Activities and Objectives
The Surfer's Medical Association was founded in 1986 when San Francisco physician Mark Renneker, MD, invited colleagues interested in the health-care aspects of surfing to an inaugural meeting in Fiji at the just opened surfing resort of Tavarua. From that initial small group of founding members, the SMA has grown to several hundred doctors and allied health professionals who surf and treat surfers as patients. An international organization, the SMA has members around the world, with the largest concentrations in California and Australia.
The objectives of the SMA are expressed in terms of waves in a big set:
The first wave goal is to educate surfers about health issues so that they can spend maximal time surfing and minimal time seeing doctors.
The second wave goal is to conduct and support research regarding the connection between surfing and health.
The third wave goal is to represent the activity of surfing in the fields of medicine, health-care and science.
The fourth wave goal is to teach health-care providers about the unique trauma and disease problems of surfers and how to care for them.
The fifth wave goal is to create, around the world, a network of surfing health-care professionals and "barefoot doctors".

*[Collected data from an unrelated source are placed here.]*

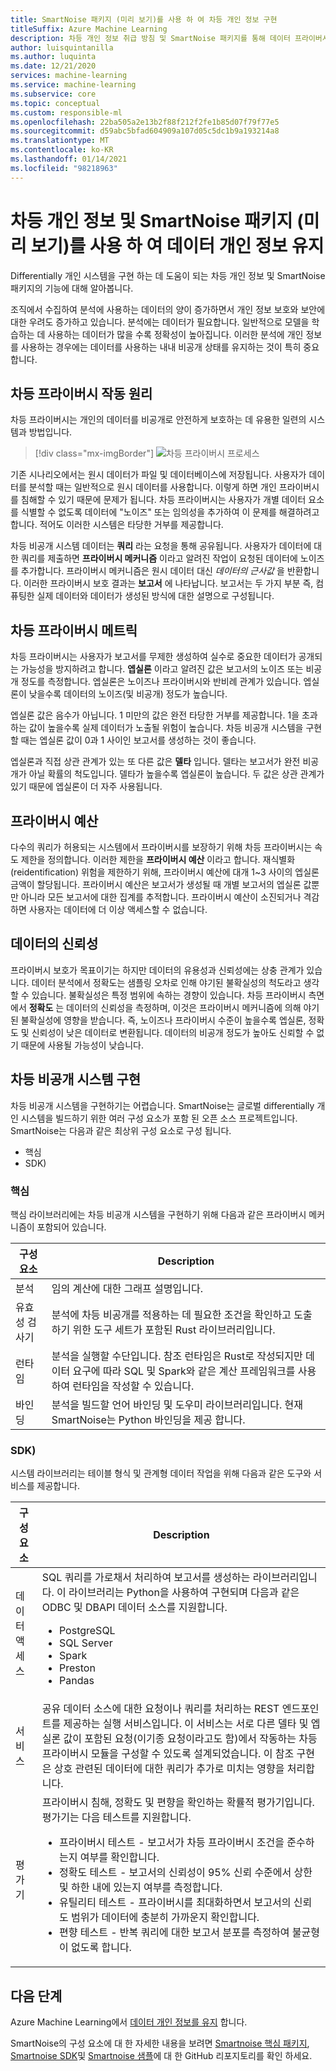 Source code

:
 ```yaml
---
title: SmartNoise 패키지 (미리 보기)를 사용 하 여 차등 개인 정보 구현
titleSuffix: Azure Machine Learning
description: 차등 개인 정보 취급 방침 및 SmartNoise 패키지를 통해 데이터 프라이버시를 유지 하는 차등 개인 시스템을 구현 하는 방법을 알아보세요.
author: luisquintanilla
ms.author: luquinta
ms.date: 12/21/2020
services: machine-learning
ms.service: machine-learning
ms.subservice: core
ms.topic: conceptual
ms.custom: responsible-ml
ms.openlocfilehash: 22ba505a2e13b2f88f212f2fe1b85d07f79f77e5
ms.sourcegitcommit: d59abc5bfad604909a107d05c5dc1b9a193214a8
ms.translationtype: MT
ms.contentlocale: ko-KR
ms.lasthandoff: 01/14/2021
ms.locfileid: "98218963"
---
```

# <a name="preserve-data-privacy-by-using-differential-privacy-and-the-smartnoise-package-preview"></a>차등 개인 정보 및 SmartNoise 패키지 (미리 보기)를 사용 하 여 데이터 개인 정보 유지

Differentially 개인 시스템을 구현 하는 데 도움이 되는 차등 개인 정보 및 SmartNoise 패키지의 기능에 대해 알아봅니다.

조직에서 수집하여 분석에 사용하는 데이터의 양이 증가하면서 개인 정보 보호와 보안에 대한 우려도 증가하고 있습니다. 분석에는 데이터가 필요합니다. 일반적으로 모델을 학습하는 데 사용하는 데이터가 많을 수록 정확성이 높아집니다. 이러한 분석에 개인 정보를 사용하는 경우에는 데이터를 사용하는 내내 비공개 상태를 유지하는 것이 특히 중요합니다.

## <a name="how-differential-privacy-works"></a>차등 프라이버시 작동 원리

차등 프라이버시는 개인의 데이터를 비공개로 안전하게 보호하는 데 유용한 일련의 시스템과 방법입니다.

> [!div class="mx-imgBorder"]
> ![차등 프라이버시 프로세스](./media/concept-differential-privacy/differential-privacy-process.jpg)

기존 시나리오에서는 원시 데이터가 파일 및 데이터베이스에 저장됩니다. 사용자가 데이터를 분석할 때는 일반적으로 원시 데이터를 사용합니다. 이렇게 하면 개인 프라이버시를 침해할 수 있기 때문에 문제가 됩니다. 차등 프라이버시는 사용자가 개별 데이터 요소를 식별할 수 없도록 데이터에 "노이즈" 또는 임의성을 추가하여 이 문제를 해결하려고 합니다. 적어도 이러한 시스템은 타당한 거부를 제공합니다.

차등 비공개 시스템 데이터는 **쿼리** 라는 요청을 통해 공유됩니다. 사용자가 데이터에 대한 쿼리를 제출하면 **프라이버시 메커니즘** 이라고 알려진 작업이 요청된 데이터에 노이즈를 추가합니다. 프라이버시 메커니즘은 원시 데이터 대신 *데이터의 근사값* 을 반환합니다. 이러한 프라이버시 보호 결과는 **보고서** 에 나타납니다. 보고서는 두 가지 부분 즉, 컴퓨팅한 실제 데이터와 데이터가 생성된 방식에 대한 설명으로 구성됩니다.

## <a name="differential-privacy-metrics"></a>차등 프라이버시 메트릭

차등 프라이버시는 사용자가 보고서를 무제한 생성하여 실수로 중요한 데이터가 공개되는 가능성을 방지하려고 합니다. **엡실론** 이라고 알려진 값은 보고서의 노이즈 또는 비공개 정도를 측정합니다. 엡실론은 노이즈나 프라이버시와 반비례 관계가 있습니다. 엡실론이 낮을수록 데이터의 노이즈(및 비공개) 정도가 높습니다.

엡실론 값은 음수가 아닙니다. 1 미만의 값은 완전 타당한 거부를 제공합니다. 1을 초과하는 값이 높을수록 실제 데이터가 노출될 위험이 높습니다. 차등 비공개 시스템을 구현할 때는 엡실론 값이 0과 1 사이인 보고서를 생성하는 것이 좋습니다.

엡실론과 직접 상관 관계가 있는 또 다른 값은 **델타** 입니다. 델타는 보고서가 완전 비공개가 아닐 확률의 척도입니다. 델타가 높을수록 엡실론이 높습니다. 두 값은 상관 관계가 있기 때문에 엡실론이 더 자주 사용됩니다.

## <a name="privacy-budget"></a>프라이버시 예산

다수의 쿼리가 허용되는 시스템에서 프라이버시를 보장하기 위해 차등 프라이버시는 속도 제한을 정의합니다. 이러한 제한을 **프라이버시 예산** 이라고 합니다. 재식별화(reidentification) 위험을 제한하기 위해, 프라이버시 예산에 대개 1~3 사이의 엡실론 금액이 할당됩니다. 프라이버시 예산은 보고서가 생성될 때 개별 보고서의 엡실론 값뿐만 아니라 모든 보고서에 대한 집계를 추적합니다. 프라이버시 예산이 소진되거나 격감하면 사용자는 데이터에 더 이상 액세스할 수 없습니다.  

## <a name="reliability-of-data"></a>데이터의 신뢰성

프라이버시 보호가 목표이기는 하지만 데이터의 유용성과 신뢰성에는 상충 관계가 있습니다. 데이터 분석에서 정확도는 샘플링 오차로 인해 야기된 불확실성의 척도라고 생각할 수 있습니다. 불확실성은 특정 범위에 속하는 경향이 있습니다. 차등 프라이버시 측면에서 **정확도** 는 데이터의 신뢰성을 측정하며, 이것은 프라이버시 메커니즘에 의해 야기된 불확실성에 영향을 받습니다. 즉, 노이즈나 프라이버시 수준이 높을수록 엡실론, 정확도 및 신뢰성이 낮은 데이터로 변환됩니다. 데이터의 비공개 정도가 높아도 신뢰할 수 없기 때문에 사용될 가능성이 낮습니다.

## <a name="implementing-differentially-private-systems"></a>차등 비공개 시스템 구현

차등 비공개 시스템을 구현하기는 어렵습니다. SmartNoise는 글로벌 differentially 개인 시스템을 빌드하기 위한 여러 구성 요소가 포함 된 오픈 소스 프로젝트입니다. SmartNoise는 다음과 같은 최상위 구성 요소로 구성 됩니다.

- 핵심
- SDK)

### <a name="core"></a>핵심

핵심 라이브러리에는 차등 비공개 시스템을 구현하기 위해 다음과 같은 프라이버시 메커니즘이 포함되어 있습니다.

|구성 요소  |Description  |
|---------|---------|
|분석     | 임의 계산에 대한 그래프 설명입니다. |
|유효성 검사기     | 분석에 차등 비공개를 적용하는 데 필요한 조건을 확인하고 도출하기 위한 도구 세트가 포함된 Rust 라이브러리입니다.          |
|런타임     | 분석을 실행할 수단입니다. 참조 런타임은 Rust로 작성되지만 데이터 요구에 따라 SQL 및 Spark와 같은 계산 프레임워크를 사용하여 런타임을 작성할 수 있습니다.        |
|바인딩     | 분석을 빌드할 언어 바인딩 및 도우미 라이브러리입니다. 현재 SmartNoise는 Python 바인딩을 제공 합니다. |

### <a name="sdk"></a>SDK)

시스템 라이브러리는 테이블 형식 및 관계형 데이터 작업을 위해 다음과 같은 도구와 서비스를 제공합니다.

|구성 요소  |Description  |
|---------|---------|
|데이터 액세스     | SQL 쿼리를 가로채서 처리하여 보고서를 생성하는 라이브러리입니다. 이 라이브러리는 Python을 사용하여 구현되며 다음과 같은 ODBC 및 DBAPI 데이터 소스를 지원합니다.<ul><li>PostgreSQL</li><li>SQL Server</li><li>Spark</li><li>Preston</li><li>Pandas</li></ul>|
|서비스     | 공유 데이터 소스에 대한 요청이나 쿼리를 처리하는 REST 엔드포인트를 제공하는 실행 서비스입니다. 이 서비스는 서로 다른 델타 및 엡실론 값이 포함된 요청(이기종 요청이라고도 함)에서 작동하는 차등 프라이버시 모듈을 구성할 수 있도록 설계되었습니다. 이 참조 구현은 상호 관련된 데이터에 대한 쿼리가 추가로 미치는 영향을 처리합니다. |
|평가기     | 프라이버시 침해, 정확도 및 편향을 확인하는 확률적 평가기입니다. 평가기는 다음 테스트를 지원합니다. <ul><li>프라이버시 테스트 - 보고서가 차등 프라이버시 조건을 준수하는지 여부를 확인합니다.</li><li>정확도 테스트 - 보고서의 신뢰성이 95% 신뢰 수준에서 상한 및 하한 내에 있는지 여부를 측정합니다.</li><li>유틸리티 테스트 - 프라이버시를 최대화하면서 보고서의 신뢰도 범위가 데이터에 충분히 가까운지 확인합니다.</li><li>편향 테스트 - 반복 쿼리에 대한 보고서 분포를 측정하여 불균형이 없도록 합니다.</li></ul> |

## <a name="next-steps"></a>다음 단계

Azure Machine Learning에서 [데이터 개인 정보를 유지](how-to-differential-privacy.md) 합니다.

SmartNoise의 구성 요소에 대 한 자세한 내용을 보려면 [Smartnoise 핵심 패키지](https://github.com/opendifferentialprivacy/smartnoise-core), [Smartnoise SDK](https://github.com/opendifferentialprivacy/smartnoise-sdk)및 [Smartnoise 샘플](https://github.com/opendifferentialprivacy/smartnoise-samples)에 대 한 GitHub 리포지토리를 확인 하세요.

The sixth wave goal is to protect and preserve the surfers' natural environment including the waves, the ocean, and our beaches.
In July of 2006
Many of the founding and most active current members met again on Tavarua for the 20th reunion of the Surfer's Medical Association. Over the past two decades, the following were identified as examples of significant accomplishments of the SMA:
The provision of a central referral service for surfers with health problems.
The publication of Surfing Medicine, the journal of the SMA.

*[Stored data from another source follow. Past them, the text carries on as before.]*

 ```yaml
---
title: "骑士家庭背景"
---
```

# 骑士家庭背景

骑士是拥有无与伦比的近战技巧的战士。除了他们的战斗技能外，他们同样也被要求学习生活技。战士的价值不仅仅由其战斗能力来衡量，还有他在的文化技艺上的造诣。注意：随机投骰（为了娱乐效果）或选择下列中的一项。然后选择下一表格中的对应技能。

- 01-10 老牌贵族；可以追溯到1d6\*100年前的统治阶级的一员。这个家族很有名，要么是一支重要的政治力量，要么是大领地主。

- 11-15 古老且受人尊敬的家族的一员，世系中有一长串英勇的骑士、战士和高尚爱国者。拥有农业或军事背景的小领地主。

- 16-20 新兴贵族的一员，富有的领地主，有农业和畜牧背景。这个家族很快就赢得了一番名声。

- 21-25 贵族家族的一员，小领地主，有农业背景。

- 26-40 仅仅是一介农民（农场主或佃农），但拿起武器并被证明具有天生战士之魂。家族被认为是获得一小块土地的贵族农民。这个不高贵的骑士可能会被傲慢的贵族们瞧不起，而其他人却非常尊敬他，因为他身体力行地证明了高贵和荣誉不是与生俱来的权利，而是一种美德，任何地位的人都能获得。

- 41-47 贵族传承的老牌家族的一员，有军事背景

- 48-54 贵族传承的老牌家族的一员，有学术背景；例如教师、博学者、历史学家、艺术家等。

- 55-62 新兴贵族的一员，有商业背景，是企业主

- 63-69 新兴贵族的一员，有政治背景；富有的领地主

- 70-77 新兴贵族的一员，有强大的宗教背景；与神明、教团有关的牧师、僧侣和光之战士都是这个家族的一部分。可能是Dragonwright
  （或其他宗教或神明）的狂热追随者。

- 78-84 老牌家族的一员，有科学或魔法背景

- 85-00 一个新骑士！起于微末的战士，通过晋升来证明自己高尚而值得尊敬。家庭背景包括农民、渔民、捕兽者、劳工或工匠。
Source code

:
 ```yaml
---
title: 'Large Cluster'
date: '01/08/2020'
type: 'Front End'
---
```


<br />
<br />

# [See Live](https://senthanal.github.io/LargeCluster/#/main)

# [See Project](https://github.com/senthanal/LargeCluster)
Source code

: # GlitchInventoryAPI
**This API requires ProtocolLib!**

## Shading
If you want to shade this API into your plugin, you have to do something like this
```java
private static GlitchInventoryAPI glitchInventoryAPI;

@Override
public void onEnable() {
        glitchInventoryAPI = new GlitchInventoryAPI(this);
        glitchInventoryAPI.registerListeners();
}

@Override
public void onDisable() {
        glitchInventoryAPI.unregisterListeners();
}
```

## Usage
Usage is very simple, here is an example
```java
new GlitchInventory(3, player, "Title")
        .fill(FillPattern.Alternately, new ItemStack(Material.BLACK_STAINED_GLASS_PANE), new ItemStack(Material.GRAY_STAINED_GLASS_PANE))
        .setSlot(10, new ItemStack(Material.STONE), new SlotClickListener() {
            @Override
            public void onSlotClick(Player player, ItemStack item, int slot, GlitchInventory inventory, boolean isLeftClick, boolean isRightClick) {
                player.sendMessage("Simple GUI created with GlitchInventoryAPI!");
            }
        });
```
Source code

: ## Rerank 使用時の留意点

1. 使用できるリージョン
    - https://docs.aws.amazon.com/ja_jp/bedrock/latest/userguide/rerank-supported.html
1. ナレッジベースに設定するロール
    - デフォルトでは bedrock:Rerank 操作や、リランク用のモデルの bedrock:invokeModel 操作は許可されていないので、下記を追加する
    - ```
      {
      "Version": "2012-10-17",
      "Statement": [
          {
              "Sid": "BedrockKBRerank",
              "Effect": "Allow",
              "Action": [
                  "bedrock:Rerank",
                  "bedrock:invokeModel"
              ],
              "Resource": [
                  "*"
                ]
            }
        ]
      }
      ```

The convening of dozens of professional and scientific conferences around the world.
The sponsorship of members' research about surfer's health issues.
The training of surf rescue personnel regarding emergency intervention procedures.
The provision of direct medical services at surfing contests and remote surf locations.
The development of effective models for enhancing health in "3rd-world" villages.
The collaboration with Surfrider Foundation on environmental surf medicine issues.
The promotion of surfing medicine as a new specialty field of health care.